DBH growth was compared at each site in order to investigate the effect of thinning on DBH growth. In P. koraiensis thinned plots (heavy or light thinning) were found to be larger in DBH growth than control controls at 21 of 26 sites. ANOVA showed that 16 sites were significantly different at the 1% or 5% level. In L. kaempferi, thinned plots (heavy or light thinning) were found to be larger in DBH growth than control plots at 26 of 36 sites. ANOVA showed that 17 sites were significantly different at the 1% or 5% level.

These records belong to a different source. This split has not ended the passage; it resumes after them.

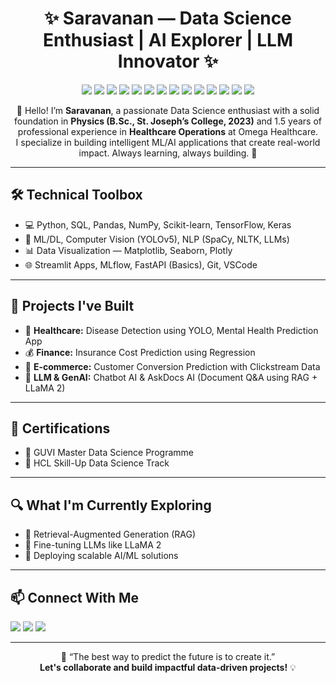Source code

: <h1 align="center">✨ Saravanan — Data Science Enthusiast | AI Explorer | LLM Innovator ✨</h1>

<p align="center">
  <img src="https://img.shields.io/badge/Python-3670A0?style=for-the-badge&logo=python&logoColor=white"/>
  <img src="https://img.shields.io/badge/SQL-003B57?style=for-the-badge&logo=postgresql&logoColor=white"/>
  <img src="https://img.shields.io/badge/Machine%20Learning-brightgreen?style=for-the-badge&logo=scikit-learn&logoColor=white"/>
  <img src="https://img.shields.io/badge/Deep%20Learning-orange?style=for-the-badge&logo=tensorflow&logoColor=white"/>
  <img src="https://img.shields.io/badge/NLP-blueviolet?style=for-the-badge&logo=spacy&logoColor=white"/>
  <img src="https://img.shields.io/badge/Computer%20Vision-ff69b4?style=for-the-badge&logo=opencv&logoColor=white"/>
  <img src="https://img.shields.io/badge/Streamlit-E34F26?style=for-the-badge&logo=streamlit&logoColor=white"/>
  <img src="https://img.shields.io/badge/TensorFlow-FF6F00?style=for-the-badge&logo=tensorflow&logoColor=white"/>
  <img src="https://img.shields.io/badge/PyTorch-ee4c2c?style=for-the-badge&logo=pytorch&logoColor=white"/>
  <img src="https://img.shields.io/badge/YOLO-00FFFF?style=for-the-badge&logo=yolov5&logoColor=black"/>
  <img src="https://img.shields.io/badge/MLflow-0194E2?style=for-the-badge&logo=mlflow&logoColor=white"/>
  <img src="https://img.shields.io/badge/LangChain-1a1a1a?style=for-the-badge&logo=langchain&logoColor=white"/>
  <img src="https://img.shields.io/badge/HuggingFace-fcd34d?style=for-the-badge&logo=huggingface&logoColor=black"/>
  <img src="https://img.shields.io/badge/FAISS-006400?style=for-the-badge&logo=vector&logoColor=white"/>
</p>

<p align="center">
  👋 Hello! I’m <strong>Saravanan</strong>, a passionate Data Science enthusiast with a solid foundation in <strong>Physics (B.Sc., St. Joseph’s College, 2023)</strong> and 1.5 years of professional experience in <strong>Healthcare Operations</strong> at Omega Healthcare.
  <br>I specialize in building intelligent ML/AI applications that create real-world impact. Always learning, always building. 🚀
</p>

---

<h2>🛠️ Technical Toolbox</h2>

<ul>
  <li>💻 Python, SQL, Pandas, NumPy, Scikit-learn, TensorFlow, Keras</li>
  <li>🧠 ML/DL, Computer Vision (YOLOv5), NLP (SpaCy, NLTK, LLMs)</li>
  <li>📊 Data Visualization — Matplotlib, Seaborn, Plotly</li>
  <li>🌐 Streamlit Apps, MLflow, FastAPI (Basics), Git, VSCode</li>
</ul>

---

<h2>📁 Projects I've Built</h2>

- 🏥 <strong>Healthcare:</strong> Disease Detection using YOLO, Mental Health Prediction App  
- 💰 <strong>Finance:</strong> Insurance Cost Prediction using Regression  
- 🛒 <strong>E-commerce:</strong> Customer Conversion Prediction with Clickstream Data  
- 🤖 <strong>LLM & GenAI:</strong> Chatbot AI & AskDocs AI (Document Q&A using RAG + LLaMA 2)

---

<h2>📜 Certifications</h2>

- 🏅 GUVI Master Data Science Programme  
- 🧠 HCL Skill-Up Data Science Track

---

<h2>🔍 What I'm Currently Exploring</h2>

- 🔎 Retrieval-Augmented Generation (RAG)  
- 🧪 Fine-tuning LLMs like LLaMA 2  
- 🚀 Deploying scalable AI/ML solutions

---

<h2>📫 Connect With Me</h2>

<p>
  <a href="mailto:saravananits4@gmail.com"><img src="https://img.shields.io/badge/Email-D14836?style=flat-square&logo=gmail&logoColor=white"/></a>
  <a href="https://www.linkedin.com/in/itssaravanan" target="_blank"><img src="https://img.shields.io/badge/LinkedIn-0077B5?style=flat-square&logo=linkedin&logoColor=white"/></a>
  <a href="https://github.com/itssaravanan"><img src="https://img.shields.io/badge/GitHub-181717?style=flat-square&logo=github&logoColor=white"/></a>
</p>

---

<p align="center">
  🧠 “The best way to predict the future is to create it.” <br>
  <strong>Let's collaborate and build impactful data-driven projects!</strong> 💡
</p>
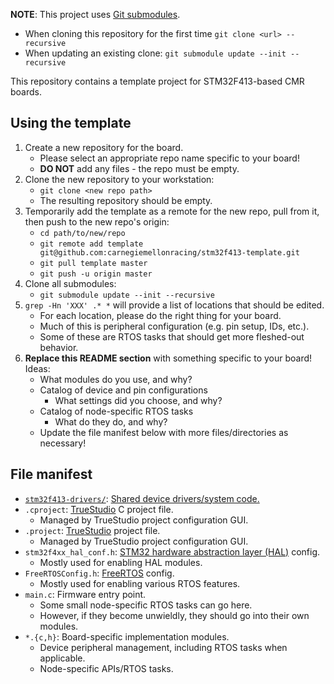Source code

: **NOTE**: This project uses [Git submodules][submodules].
- When cloning this repository for the first time `git clone <url> --recursive`
- When updating an existing clone: `git submodule update --init --recursive`

This repository contains a template project for STM32F413-based CMR boards.

<!-- XXX Edit the title and section description for your board! -->

[submodules]: https://git-scm.com/book/en/v2/Git-Tools-Submodules

## Using the template

1. Create a new repository for the board.
    - Please select an appropriate repo name specific to your board!
    - **DO NOT** add any files - the repo must be empty.
2. Clone the new repository to your workstation:
    - `git clone <new repo path>`
    - The resulting repository should be empty.
3. Temporarily add the template as a remote for the new repo, pull from it, then
   push to the new repo's origin:
    - `cd path/to/new/repo`
    - `git remote add template git@github.com:carnegiemellonracing/stm32f413-template.git`
    - `git pull template master`
    - `git push -u origin master`
4. Clone all submodules:
    - `git submodule update --init --recursive`
5. `grep -Hn 'XXX' .* *` will provide a list of locations that should be edited.
    - For each location, please do the right thing for your board.
    - Much of this is peripheral configuration (e.g. pin setup, IDs, etc.).
    - Some of these are RTOS tasks that should get more fleshed-out behavior.
6. **Replace this README section** with something specific to your board! Ideas:
    - What modules do you use, and why?
    - Catalog of device and pin configurations
        - What settings did you choose, and why?
    - Catalog of node-specific RTOS tasks
        - What do they do, and why?
    - Update the file manifest below with more files/directories as necessary!

<!-- XXX Edit this section as described above! -->

## File manifest

- [`stm32f413-drivers/`][drivers]: [Shared device drivers/system code.][drivers]
- `.cproject`: [TrueStudio][truestudio] C project file.
    - Managed by TrueStudio project configuration GUI.
- `.project`: [TrueStudio][truestudio] project file.
    - Managed by TrueStudio project configuration GUI.
- `stm32f4xx_hal_conf.h`: [STM32 hardware abstraction layer (HAL)][hal] config.
    - Mostly used for enabling HAL modules.
- `FreeRTOSConfig.h`: [FreeRTOS][freertos] config.
    - Mostly used for enabling various RTOS features.
- `main.c`: Firmware entry point.
    - Some small node-specific RTOS tasks can go here.
    - However, if they become unwieldly, they should go into their own modules.
- `*.{c,h}`: Board-specific implementation modules.
    - Device peripheral management, including RTOS tasks when applicable.
    - Node-specific APIs/RTOS tasks.

[drivers]: https://github.com/carnegiemellonracing/stm32f413-drivers
[truestudio]: https://atollic.com/truestudio/
[hal]: https://www.st.com/en/embedded-software/stm32cubef4.html
[freertos]: https://freertos.org/


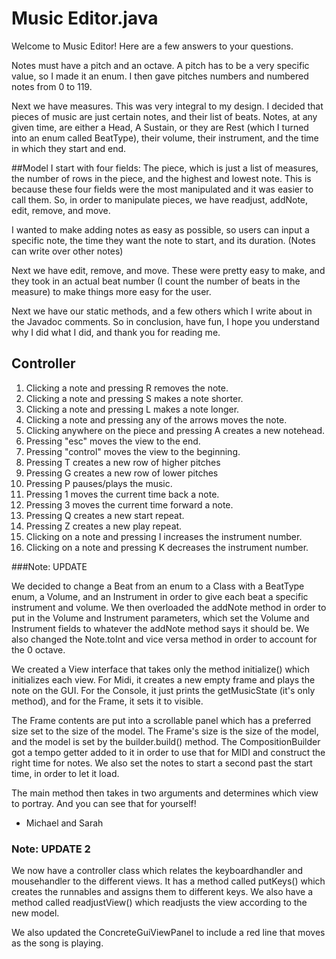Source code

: # Music Editor.java


Welcome to Music Editor! Here are a few answers to your questions.

Notes must have a pitch and an octave. A pitch has to be a very specific value, so I made it an enum. I then gave pitches numbers and numbered notes from 0 to 119.

Next we have measures. This was very integral to my design. I decided that pieces of music are just
certain notes, and their list of beats. Notes, at any given time, are either a Head, A Sustain,
or they are Rest (which I turned into an enum called BeatType), their volume, their instrument,
and the time in which they start and end.

##Model
I start with four fields: The piece, which is just a list of measures, the number of rows in the piece, and the highest and lowest note. This is because these
four fields were the most manipulated and it was easier to call them. So, in order to manipulate
pieces, we have readjust, addNote, edit, remove, and move.

I wanted to make adding notes as easy as possible, so users can input a specific note, the time
they want the note to start, and its duration. (Notes can write over other notes)

Next we have edit, remove, and move. These were pretty easy to make, and they took in an actual
beat number (I count the number of beats in the measure) to make things more easy for the user.

Next we have our static methods, and a few others which I write about in the Javadoc comments. So
in conclusion, have fun, I hope you understand why I did what I did, and thank you for reading me.

## Controller
1. Clicking a note and pressing R removes the note.
2. Clicking a note and pressing S makes a note shorter.
3. Clicking a note and pressing L makes a note longer.
4. Clicking a note and pressing any of the arrows moves the note.
5. Clicking anywhere on the piece and pressing A creates a new notehead.
5. Pressing "esc" moves the view to the end.
6. Pressing "control" moves the view to the beginning.
7. Pressing T creates a new row of higher pitches
8. Pressing G creates a new row of lower pitches
9. Pressing P pauses/plays the music.
10. Pressing 1 moves the current time back a note.
11. Pressing 3 moves the current time forward a note.
12. Pressing Q creates a new start repeat.
13. Pressing Z creates a new play repeat.
15. Clicking on a note and pressing I increases the instrument number.
16. Clicking on a note and pressing K decreases the instrument number.


###Note: UPDATE


We decided to change a Beat from an enum to a Class with a BeatType enum, a Volume, and
an Instrument in order to give each beat a specific instrument and volume. We then overloaded the
addNote method in order to put in the Volume and Instrument parameters, which set the Volume and
Instrument fields to whatever the addNote method says it should be. We also changed the Note.toInt
and vice versa method in order to account for the 0 octave.

We created a View interface that takes only the method initialize() which initializes each view.
For Midi, it creates a new empty frame and plays the note on the GUI. For the Console, it just
prints the getMusicState (it's only method), and for the Frame, it sets it to visible.

The Frame contents are put into a scrollable panel which has a preferred size set to the size of the
model. The Frame's size is the size of the model, and the model is set by the builder.build()
method. The CompositionBuilder got a tempo getter added to it in order to use that for MIDI and
construct the right time for notes. We also set the notes to start a second past the start time,
in order to let it load.

The main method then takes in two arguments and determines which view to portray. And you can see
that for yourself!

- Michael and Sarah

### Note: UPDATE 2

We now have a controller class which relates the keyboardhandler and mousehandler to the different
views. It has a method called putKeys() which creates the runnables and assigns them to different
keys. We also have a method called readjustView() which readjusts the view according to the new
model.

We also updated the ConcreteGuiViewPanel to include a red line that moves as the song is playing.
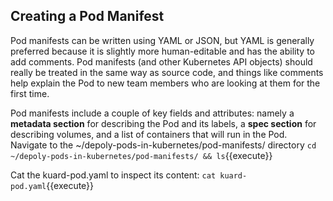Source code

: ## Creating a Pod Manifest
Pod manifests can be written using YAML or JSON, but YAML is generally preferred because it is slightly more human-editable and has the ability to add comments. Pod manifests (and other Kubernetes API objects) should really be treated in the same way as source code, and things like comments help explain the Pod to new team members who are looking at them for the first time.

Pod manifests include a couple of key fields and attributes: namely a **metadata section** for describing the Pod and its labels, a **spec section** for describing volumes, and a list of containers that will run in the Pod.
Navigate to the ~/depoly-pods-in-kubernetes/pod-manifests/ directory
`cd ~/depoly-pods-in-kubernetes/pod-manifests/ && ls`{{execute}}

Cat the kuard-pod.yaml to inspect its content:
`cat kuard-pod.yaml`{{execute}}
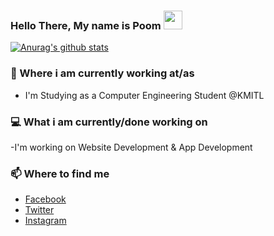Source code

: ### Hello There, My name is Poom <img src="https://raw.githubusercontent.com/MartinHeinz/MartinHeinz/master/wave.gif" width="30px">

[![Anurag's github stats](https://github-readme-stats.vercel.app/api?username=Poompong-b&show_icons=true&theme=graywhite)](https://github.com/anuraghazra/github-readme-stats)

### 💼 Where i am currently working at/as
- I'm Studying as a Computer Engineering Student @KMITL

### 💻 What i am currently/done working on
-I'm working on Website Development & App Development

### 📫 Where to find me
- [Facebook](https://www.facebook.com/leon.kanade/) 
- [Twitter](https://twitter.com/PPhoompong) 
- [Instagram](https://www.instagram.com/poomm.b/)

Other factors that affect DBH growth, besides thinning intensity, were identified such as residual basal area, slope gradient, and aspect. Residual basal area was found to have an effect on DBH increment; DBH increment of the light thinning plot was smaller than that of the control plot, while residual basal area of the light thinning plot was bigger than that of the control plot. Similar residual basal area resulted in similar DBH increments between the control and the light-thinning plots at four sites. Slope gradient was found to have an effect on DBH increment; the slope of the light thinning plot was steeper than the control plot at four sites, while DBH increment of the light thinning plot was smaller than that of the control plot. Aspect also was predicted to have an effect on DBH increment at two plots; the closer to north the aspect, the larger the DBH increment was. Meanwhile, results for DBH increment at four sites could not be explained by any factor mentioned above. Therefore, more time may need to pass before an effect of thinning on DBH increment is apparent.

Disclosure statement

No potential conflict of interest was reported by the authors.

Additional information

Funding

This study was carried out with the support of ‘Forest plantation monitoring on developing the model for the impact by thinning intensity [Project No. 120180621]’ funded by Korea Forest Service and the support of ‘Science and Engineering Individual Basic Research Project (Project No. NRF-2017R1A6A3A11034434)’ funded by National Research Foundation of Korea in 2018.